Parenting

My dad was ahead of his time – except when it came to cooking


Recently, my eldest messaged me a photograph from the kitchen of his student house. It was of a bowl of ramen. There were the curling noodles, like cross-stitch, bobbing in a broth the colour of copper coins. There were the sliced spring onions and halved boiled egg, the yolk still running, the outside of the white fully bronzed from its long rest in a soy-based marinade. There was no commentary; no “Look what I made” or “Fancy some?”. There didn’t need to be.

It was a father-son thing. The two of us have eaten so much ramen together over the years, argued over the finer details of what makes a good one and laughed uproariously at the bad, that he knew I’d get it. He’d made his own ramen and he wanted me to see it. Obviously, I celebrated my glorious parenting skills. I had passed on the baton of fatherly enthusiasm. I’d given him both a love of the good stuff and a desire to make it for himself. Go me.

But while I looked forward, I also looked back. I would never have shown my late father pictures of my cooking. Or, if I had, Des would have greeted it with a puzzled, knotted brow, as he scrambled for the right thing to say. When he died, almost exactly five years ago, I wrote about how Des had time for a good salt beef sandwich or well-made fish and chips, but otherwise shared none of my greedy interests. I concluded this was probably a good thing. It gave me a little perspective.

What I didn’t mention then, shadowed by intense grief, was his complete failure as a cook. It drove me completely nuts, but back then I really didn’t want to be critical. It seemed at odds with a man who had been so ahead of his time. My mother had been the lead earner in our house and he had supported her, rather than the other way around. He had been fully involved in every detail of our upbringing.

And yet, at the stove he was a disaster. If my mother was working and dinner duties ever fell to Des, I knew he’d be cracking out the wurst, a salty, blunt kosher beef salami, rendered a disturbing pink courtesy of God knows what, which despite our lack of religious observance, was always in the fridge. This, he would slice into thick rounds and fry. It would be served with a rubbery omelette made crimson from the leaking processed meat.

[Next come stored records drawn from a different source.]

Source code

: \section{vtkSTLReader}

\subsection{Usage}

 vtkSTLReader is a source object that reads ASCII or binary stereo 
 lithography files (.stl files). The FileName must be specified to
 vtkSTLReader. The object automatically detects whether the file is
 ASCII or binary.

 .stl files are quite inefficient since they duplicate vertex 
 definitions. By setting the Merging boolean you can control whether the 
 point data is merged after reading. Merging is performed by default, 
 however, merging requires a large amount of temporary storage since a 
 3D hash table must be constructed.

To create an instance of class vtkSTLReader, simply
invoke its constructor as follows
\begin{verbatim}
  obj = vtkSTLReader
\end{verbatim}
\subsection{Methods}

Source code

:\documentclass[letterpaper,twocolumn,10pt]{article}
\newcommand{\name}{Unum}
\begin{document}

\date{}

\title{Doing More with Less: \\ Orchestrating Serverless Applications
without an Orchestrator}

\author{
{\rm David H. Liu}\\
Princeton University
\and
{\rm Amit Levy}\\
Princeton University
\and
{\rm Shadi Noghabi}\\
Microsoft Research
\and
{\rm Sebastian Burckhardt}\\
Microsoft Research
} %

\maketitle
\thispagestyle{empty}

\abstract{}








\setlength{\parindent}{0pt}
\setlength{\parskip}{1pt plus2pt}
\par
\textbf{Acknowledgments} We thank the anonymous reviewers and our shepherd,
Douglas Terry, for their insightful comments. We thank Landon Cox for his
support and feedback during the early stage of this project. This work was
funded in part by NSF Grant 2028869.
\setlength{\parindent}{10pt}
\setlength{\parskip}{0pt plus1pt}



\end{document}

It was terrible; a meal wasted. I couldn’t help but feel my father was negligent in not having equipped himself with the necessary culinary skills.

But as my own son has reached the age where he could start pinging food pics at me, I realise how unfair this was. Des was the product of a particularly feckless man – my grandfather – who wasn’t exactly on point when it came to the fathering business. Certainly, he was disdainful of men cooking or, indeed, basic expressions of love. To simply get into adulthood more or less in one piece was an achievement for my dad. Expecting souffle recipes or an intimate knowledge of roasting times as well would be unreasonable.

My child, meanwhile, has had a privileged upbringing boasting lots of space in which to share the joy over the perfect bowl of ramen. Frankly, it would be surprising if my boy wasn’t pinging me images of steaming noodle bowls, just as my own dad’s lack of skills was also unsurprising. It would be convenient if I now announced that, this Father’s Day, to remember him, I’ll be knocking up a plate of wurst and eggs. I won’t. It really is an awful dish. But as a dad myself, I think I finally understand Des a little bit more.